But we usually stop at "Reds Bait" in N Lima, on rt 7. Or that bait shop on rt2 
under the Ohio River rt30 bridge. Hope it helps & that they are still OPEN!
Head'n down tomorrow & or Monday,,, & WE'LL NEED BAIT TOO! 

Hello natedaniels,,, THEY STILL HIT'N'???


----------



## joebertin

Doboy, thanks.

I live in Boardman. Yes, I've been to both of them.
Lately I've been launching at Toronto and was hoping
there was something in Toronto.

I'm heading down there shortly.

I'll be in a black Lund tiller.


----------



## natedaniels

I'm sorry guys I'm no help this weekend. I'm in geneva.I fished here for a few didn't catch anything but a 3lb largemouth not even a hit the rest of the time.


----------



## joebertin

Went to the river yesterday. Fished right below the dam.
Hooked two with blade baits, but didn't land anything.
Buoys are still in the water, which prevents fishing beyond the end of the lock.
Water is a little high, and faster than usual.
Should have tried down river by Brown's Island, didn't have the time.
Met one other boat at the Toronto launch.
One fisherman on the Ohio side for a couple of hours.
Water temp was 57.
Not much going on yet.


----------



## Doboy

Stopped at RED's Bait In N. Lima, got fatheads & shinners. She opens at 8.
Got to the river, Ohio side, at 9, still foggy,,, only 2 other guys bank fishing, locals, catching NOTHING!
After 4 hours, THEY caught 1 nice sauger & 1 smallie. I caught just 1 smallie!

3 or 4 bass boats on the river, Flying around, didn't see them catch'n anything. They went upriver through the lock one at a time, which kinda ruined it for the us Ohio side bank fisherman. 
Water flowing up river,,, Water flowing down river, x 3!!! 
Snag-snag-Snag!!! Muddied-up the river REAL good! 
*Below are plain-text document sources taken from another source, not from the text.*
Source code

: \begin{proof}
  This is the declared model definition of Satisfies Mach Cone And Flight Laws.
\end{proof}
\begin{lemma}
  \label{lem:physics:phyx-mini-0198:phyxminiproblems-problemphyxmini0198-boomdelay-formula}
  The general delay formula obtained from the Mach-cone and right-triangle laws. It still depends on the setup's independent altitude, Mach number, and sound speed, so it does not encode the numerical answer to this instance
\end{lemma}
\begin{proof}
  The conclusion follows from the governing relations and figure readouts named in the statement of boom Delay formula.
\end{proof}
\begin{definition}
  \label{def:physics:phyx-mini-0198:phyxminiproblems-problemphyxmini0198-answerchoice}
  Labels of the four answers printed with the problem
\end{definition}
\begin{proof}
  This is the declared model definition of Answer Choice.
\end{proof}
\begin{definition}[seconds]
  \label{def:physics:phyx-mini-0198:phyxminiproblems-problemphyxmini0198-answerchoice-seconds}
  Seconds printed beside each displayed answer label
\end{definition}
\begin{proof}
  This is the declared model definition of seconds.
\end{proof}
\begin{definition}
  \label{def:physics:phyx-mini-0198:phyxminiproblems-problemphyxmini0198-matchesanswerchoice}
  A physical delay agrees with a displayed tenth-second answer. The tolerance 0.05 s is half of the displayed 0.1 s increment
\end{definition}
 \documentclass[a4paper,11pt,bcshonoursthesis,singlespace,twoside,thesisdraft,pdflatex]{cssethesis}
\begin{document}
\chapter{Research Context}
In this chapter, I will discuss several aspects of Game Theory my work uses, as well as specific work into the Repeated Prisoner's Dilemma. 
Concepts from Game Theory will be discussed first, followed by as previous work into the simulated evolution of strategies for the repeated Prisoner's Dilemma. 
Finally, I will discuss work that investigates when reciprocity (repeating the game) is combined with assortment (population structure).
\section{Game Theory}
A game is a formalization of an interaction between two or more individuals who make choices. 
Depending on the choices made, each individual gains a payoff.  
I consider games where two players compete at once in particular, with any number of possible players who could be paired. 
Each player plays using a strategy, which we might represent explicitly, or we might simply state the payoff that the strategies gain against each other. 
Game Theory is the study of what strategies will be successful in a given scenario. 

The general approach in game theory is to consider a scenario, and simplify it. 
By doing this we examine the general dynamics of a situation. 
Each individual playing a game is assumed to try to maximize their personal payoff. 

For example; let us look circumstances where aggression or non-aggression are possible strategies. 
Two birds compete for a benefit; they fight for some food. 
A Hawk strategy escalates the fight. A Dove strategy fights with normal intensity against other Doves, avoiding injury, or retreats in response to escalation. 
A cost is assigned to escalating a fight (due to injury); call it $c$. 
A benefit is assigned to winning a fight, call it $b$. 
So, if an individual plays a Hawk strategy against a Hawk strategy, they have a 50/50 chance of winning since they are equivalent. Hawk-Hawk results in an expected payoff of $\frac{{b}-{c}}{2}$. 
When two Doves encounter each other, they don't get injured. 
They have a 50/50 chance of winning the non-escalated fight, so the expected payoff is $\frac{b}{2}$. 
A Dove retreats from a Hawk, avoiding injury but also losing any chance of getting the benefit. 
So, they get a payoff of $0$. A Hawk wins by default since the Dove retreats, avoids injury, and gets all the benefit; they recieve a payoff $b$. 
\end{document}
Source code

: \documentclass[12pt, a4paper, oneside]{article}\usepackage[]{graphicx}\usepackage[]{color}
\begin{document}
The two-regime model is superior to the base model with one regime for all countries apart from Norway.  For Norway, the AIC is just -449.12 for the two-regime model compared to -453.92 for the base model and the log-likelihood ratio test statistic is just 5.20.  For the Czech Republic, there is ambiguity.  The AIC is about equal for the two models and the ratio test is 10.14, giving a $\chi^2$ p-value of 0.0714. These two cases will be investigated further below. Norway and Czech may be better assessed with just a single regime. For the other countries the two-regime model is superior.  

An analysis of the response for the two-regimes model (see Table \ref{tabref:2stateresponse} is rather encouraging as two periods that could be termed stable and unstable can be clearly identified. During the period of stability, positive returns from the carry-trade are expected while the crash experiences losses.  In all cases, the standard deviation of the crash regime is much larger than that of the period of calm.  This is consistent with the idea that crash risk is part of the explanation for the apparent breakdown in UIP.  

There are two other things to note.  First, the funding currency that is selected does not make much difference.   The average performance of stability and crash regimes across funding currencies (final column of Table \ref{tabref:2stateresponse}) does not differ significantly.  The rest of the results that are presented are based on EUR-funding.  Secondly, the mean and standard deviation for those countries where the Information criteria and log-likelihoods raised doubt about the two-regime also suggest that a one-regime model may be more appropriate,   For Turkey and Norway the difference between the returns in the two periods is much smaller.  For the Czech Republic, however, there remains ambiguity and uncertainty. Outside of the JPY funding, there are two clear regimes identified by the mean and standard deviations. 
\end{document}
THEY left then & I left around noon. 
I went up and hit the Mahoning. Water dropped +- 2'
I hit the spot where I caught those 4 dandy walleyes a cupla days ago.
Caught NOTHING but one smallie in 2 hrs!.
I'll go again after the next rain. 
Deer hunting tomorrow,,, STEELHEAD'N Bula on tuesday. 
Hope You guys have better luck!


----------



## natedaniels

I never see anyone down there in boats catching anything.Im going in about an hr or so ill c if anything has changed.Ill post pics this time also just so u guys dont think im pulling your chain.


----------



## natedaniels

I would say its getting really close no white bass!!!!! Fished ohio side 7pm to 9pm.Barges were killing me, at one point both gates were open at once letting 2 full barges out never seen that b4.There wasnt any way to sit and fish.I had to put on a few floaters and kept casting aginst the current.Still came home with a limit in 2hrs.3 walleye 7 sauger the large eye is 21in the sauger are alot smaller.


----------



## joebertin

Nate, nice catch. Minnies?

I usually do pretty well there in boat with shad raps, vibees, and 
jigs with 3" white twister tails.


----------



## natedaniels

Yes joe, 3/4 ounce sinner 2 floating jig heads char/orange with a char grub Tipped with minnos. There is a pic a few post back.


----------



## Daveo76

Nice job Nate


----------



## Doboy

Awesome Job Nate!
I'm just gonna have to SIT next to you the next time you go down!! 
I told your story to the 2 locals that were fishing next to me,,, I hope they get on OGF to see these pics, 'cause they WERE TOTAL NON-BELIEVERS!


----------



## natedaniels

Your more than welcome to sit by me. But just to let u know my buddy has tried and normaly it don't work lol.I drive a yellow 2002 ford escape.This may be one of the most important things I forgot to mention I use 10lb spider wire braid 2lb diameter.U can feel everything cause most walleye sit and just chomp. Good luck buddy and always remember low water is good on the wv side high water is the best for ohio


----------



## pikeguy

Hey Nate, do you ever get any doubles while fishing with 2 jigheads? Just curious. Could be a heckuva fight!


----------



## Doboy

pikeguy said:


> Hey Nate, do you ever get any doubles while fishing with 2 jigheads? Just curious. Could be a heckuva fight!



Hey pikeguy, "TWO JIGS"!
WAS THAT YOU ON THE OHIO SIDE,,,FISH SOUTH OF US LAST NIGHT?
There was a guy casting 2 lead-head jigs w green twisters.
If it was,,, THANKS again for the advise AND that NICE walleye! 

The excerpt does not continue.